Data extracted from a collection

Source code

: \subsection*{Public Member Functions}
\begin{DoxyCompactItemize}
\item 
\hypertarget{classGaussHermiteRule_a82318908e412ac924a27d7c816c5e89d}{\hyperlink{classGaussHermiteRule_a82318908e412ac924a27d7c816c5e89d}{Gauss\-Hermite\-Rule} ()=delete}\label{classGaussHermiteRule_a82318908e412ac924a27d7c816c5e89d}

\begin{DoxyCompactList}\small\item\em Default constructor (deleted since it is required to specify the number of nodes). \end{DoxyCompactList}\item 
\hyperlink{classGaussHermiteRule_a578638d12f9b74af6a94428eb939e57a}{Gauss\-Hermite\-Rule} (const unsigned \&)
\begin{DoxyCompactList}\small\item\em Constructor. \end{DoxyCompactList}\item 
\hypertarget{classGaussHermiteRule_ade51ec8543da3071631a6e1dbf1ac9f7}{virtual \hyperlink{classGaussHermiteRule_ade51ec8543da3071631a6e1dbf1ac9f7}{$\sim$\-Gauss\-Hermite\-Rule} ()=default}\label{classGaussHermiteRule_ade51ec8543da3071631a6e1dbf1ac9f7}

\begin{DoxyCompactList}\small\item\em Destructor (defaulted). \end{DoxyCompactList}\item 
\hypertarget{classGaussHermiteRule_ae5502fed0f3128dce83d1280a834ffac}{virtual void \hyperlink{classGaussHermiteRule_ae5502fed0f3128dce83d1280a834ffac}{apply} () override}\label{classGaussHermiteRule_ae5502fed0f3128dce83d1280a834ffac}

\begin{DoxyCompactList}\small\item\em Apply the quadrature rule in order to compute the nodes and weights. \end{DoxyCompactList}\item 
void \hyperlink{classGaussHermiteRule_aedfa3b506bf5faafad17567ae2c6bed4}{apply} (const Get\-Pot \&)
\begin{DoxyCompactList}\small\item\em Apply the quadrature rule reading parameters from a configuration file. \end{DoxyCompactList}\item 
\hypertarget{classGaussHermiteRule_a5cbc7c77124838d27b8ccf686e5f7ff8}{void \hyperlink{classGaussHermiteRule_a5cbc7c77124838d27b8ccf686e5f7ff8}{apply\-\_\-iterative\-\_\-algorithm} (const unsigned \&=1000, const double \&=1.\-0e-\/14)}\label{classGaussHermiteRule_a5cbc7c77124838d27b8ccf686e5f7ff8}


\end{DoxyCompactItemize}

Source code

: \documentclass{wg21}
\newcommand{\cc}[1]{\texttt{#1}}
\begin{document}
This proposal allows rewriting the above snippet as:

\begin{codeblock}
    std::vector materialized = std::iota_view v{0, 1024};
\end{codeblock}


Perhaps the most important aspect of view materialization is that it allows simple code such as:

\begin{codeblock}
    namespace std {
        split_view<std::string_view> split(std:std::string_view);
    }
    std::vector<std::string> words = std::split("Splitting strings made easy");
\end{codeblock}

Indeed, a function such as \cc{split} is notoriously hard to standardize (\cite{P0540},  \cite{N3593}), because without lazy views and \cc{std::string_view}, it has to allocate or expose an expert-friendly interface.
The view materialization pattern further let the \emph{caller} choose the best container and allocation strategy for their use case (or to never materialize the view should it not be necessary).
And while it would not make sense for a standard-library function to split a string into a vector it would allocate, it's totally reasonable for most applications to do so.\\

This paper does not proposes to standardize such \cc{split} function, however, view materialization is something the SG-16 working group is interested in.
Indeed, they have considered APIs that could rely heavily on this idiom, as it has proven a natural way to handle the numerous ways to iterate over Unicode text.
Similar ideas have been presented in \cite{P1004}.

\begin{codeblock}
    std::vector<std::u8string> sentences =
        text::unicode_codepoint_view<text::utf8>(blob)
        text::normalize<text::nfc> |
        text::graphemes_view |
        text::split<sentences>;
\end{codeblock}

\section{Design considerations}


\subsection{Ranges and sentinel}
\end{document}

### Assigned task
Restate the data above word for word.

### Response area
Source code

: \subsection*{Public Member Functions}
\begin{DoxyCompactItemize}
\item 
\hypertarget{classGaussHermiteRule_a82318908e412ac924a27d7c816c5e89d}{\hyperlink{classGaussHermiteRule_a82318908e412ac924a27d7c816c5e89d}{Gauss\-Hermite\-Rule} ()=delete}\label{classGaussHermiteRule_a82318908e412ac924a27d7c816c5e89d}

\begin{DoxyCompactList}\small\item\em Default constructor (deleted since it is required to specify the number of nodes). \end{DoxyCompactList}\item 
\hyperlink{classGaussHermiteRule_a578638d12f9b74af6a94428eb939e57a}{Gauss\-Hermite\-Rule} (const unsigned \&)
\begin{DoxyCompactList}\small\item\em Constructor. \end{DoxyCompactList}\item 
\hypertarget{classGaussHermiteRule_ade51ec8543da3071631a6e1dbf1ac9f7}{virtual \hyperlink{classGaussHermiteRule_ade51ec8543da3071631a6e1dbf1ac9f7}{$\sim$\-Gauss\-Hermite\-Rule} ()=default}\label{classGaussHermiteRule_ade51ec8543da3071631a6e1dbf1ac9f7}

\begin{DoxyCompactList}\small\item\em Destructor (defaulted). \end{DoxyCompactList}\item 
\hypertarget{classGaussHermiteRule_ae5502fed0f3128dce83d1280a834ffac}{virtual void \hyperlink{classGaussHermiteRule_ae5502fed0f3128dce83d1280a834ffac}{apply} () override}\label{classGaussHermiteRule_ae5502fed0f3128dce83d1280a834ffac}

\begin{DoxyCompactList}\small\item\em Apply the quadrature rule in order to compute the nodes and weights. \end{DoxyCompactList}\item 
void \hyperlink{classGaussHermiteRule_aedfa3b506bf5faafad17567ae2c6bed4}{apply} (const Get\-Pot \&)
\begin{DoxyCompactList}\small\item\em Apply the quadrature rule reading parameters from a configuration file. \end{DoxyCompactList}\item 
\hypertarget{classGaussHermiteRule_a5cbc7c77124838d27b8ccf686e5f7ff8}{void \hyperlink{classGaussHermiteRule_a5cbc7c77124838d27b8ccf686e5f7ff8}{apply\-\_\-iterative\-\_\-algorithm} (const unsigned \&=1000, const double \&=1.\-0e-\/14)}\label{classGaussHermiteRule_a5cbc7c77124838d27b8ccf686e5f7ff8}


\end{DoxyCompactItemize}

Source code

: \documentclass{wg21}
\newcommand{\cc}[1]{\texttt{#1}}
\begin{document}
This proposal allows rewriting the above snippet as:

\begin{codeblock}
    std::vector materialized = std::iota_view v{0, 1024};
\end{codeblock}


Perhaps the most important aspect of view materialization is that it allows simple code such as:

\begin{codeblock}
    namespace std {
        split_view<std::string_view> split(std:std::string_view);
    }
    std::vector<std::string> words = std::split("Splitting strings made easy");
\end{codeblock}

Indeed, a function such as \cc{split} is notoriously hard to standardize (\cite{P0540},  \cite{N3593}), because without lazy views and \cc{std::string_view}, it has to allocate or expose an expert-friendly interface.
The view materialization pattern further let the \emph{caller} choose the best container and allocation strategy for their use case (or to never materialize the view should it not be necessary).
And while it would not make sense for a standard-library function to split a string into a vector it would allocate, it's totally reasonable for most applications to do so.\\

This paper does not proposes to standardize such \cc{split} function, however, view materialization is something the SG-16 working group is interested in.
Indeed, they have considered APIs that could rely heavily on this idiom, as it has proven a natural way to handle the numerous ways to iterate over Unicode text.
Similar ideas have been presented in \cite{P1004}.

\begin{codeblock}
    std::vector<std::u8string> sentences =
        text::unicode_codepoint_view<text::utf8>(blob)
        text::normalize<text::nfc> |
        text::graphemes_view |
        text::split<sentences>;
\end{codeblock}

\section{Design considerations}


\subsection{Ranges and sentinel}
\end{document}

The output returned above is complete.